[Records contained in a dataset]

-- Opening Marker --

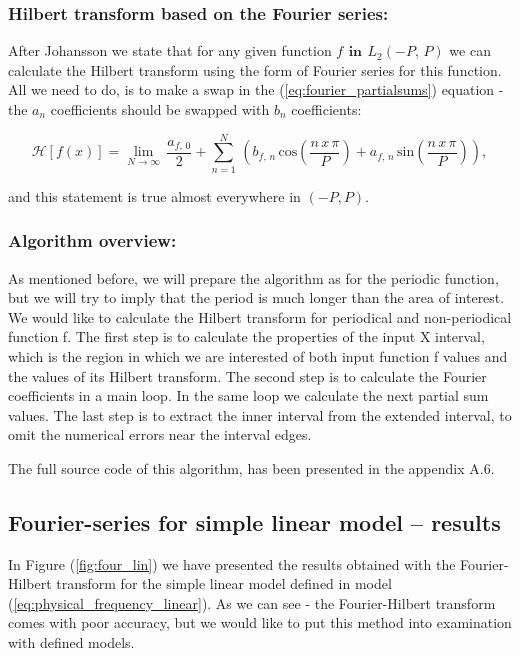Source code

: \documentclass[12pt,twoside,a4paper]{article}
\numberwithin{equation}{subsection}
\numberwithin{figure}{subsection}
\begin{document}
\subsubsection*{Hilbert transform based on the Fourier series:}

After Johansson \cite{johansson_hilbert} we state that for any given function $f\,\ \textbf{in}\ \,{L_{2}}( - P, \,P)$ we can calculate the Hilbert transform using the form of Fourier series for this function. All we need to do, is to make a swap in the (\ref{eq:fourier_partialsums}) equation - the ${a_{n}}$ coefficients should be swapped with ${b_{n}}$ coefficients:

\begin{equation} \label{eq:fourier_hilbert}
	\mathcal{H}[f(x)] = \lim_{N\rightarrow \infty } \, \frac {{a_{f, \, 0}}}{2}  + \sum_{ n=1}^{N} \, 
		\left(
	  		  {b_{f, \,n}} \, \mathrm{cos}(\frac{n \, x\, \pi}{P}) 
			+ {a_{f, \,n}} \, \mathrm{sin}(\frac{n \, x\, \pi}{P})
		\right),
\end{equation}

and this statement is true almost everywhere in $(-P, P)$.

\subsubsection*{Algorithm overview:}

As mentioned before, we will prepare the algorithm as for the periodic function, but we will try to imply that the period is much longer than the area of interest. We would like to calculate the Hilbert transform for periodical and non-periodical function f. The first step is to calculate the properties of the input X interval, which is the region in which we are interested of both input function f values and the values of its Hilbert transform. The second step is to calculate the Fourier coefficients in a main loop. In the same loop we calculate the next partial sum values. The last step is to extract the inner interval from the extended interval, to omit the numerical errors near the interval edges.

The full source code of this algorithm, has been presented in the appendix A.6.

\subsection{Fourier-series for simple linear model -- results} \label{chap:fourier_lin}

In Figure (\ref{fig:four_lin}) we have presented the results obtained with the Fourier-Hilbert transform for the simple linear model defined in model (\ref{eq:physical_frequency_linear}). As we can see - the Fourier-Hilbert transform comes with poor accuracy, but we would like to put this method into examination with defined models.
\end{document}
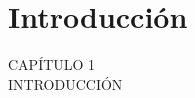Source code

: 
{
\Hide
\chapter{Introducción}
}

\begin{titular} 
	\uppercase{
	capítulo 1 \\
	introducción \\
	}
\end{titular}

-- Closing Marker --

GOAL OF THE EXERCISE | Pictures do not belong in the copy. Repeat only the lines from the top of the records through the line containing "transform based on".

SOLUTION |
Source code

: \documentclass[12pt,twoside,a4paper]{article}
\numberwithin{equation}{subsection}
\numberwithin{figure}{subsection}
\begin{document}
\subsubsection*{Hilbert transform based on the Fourier series:}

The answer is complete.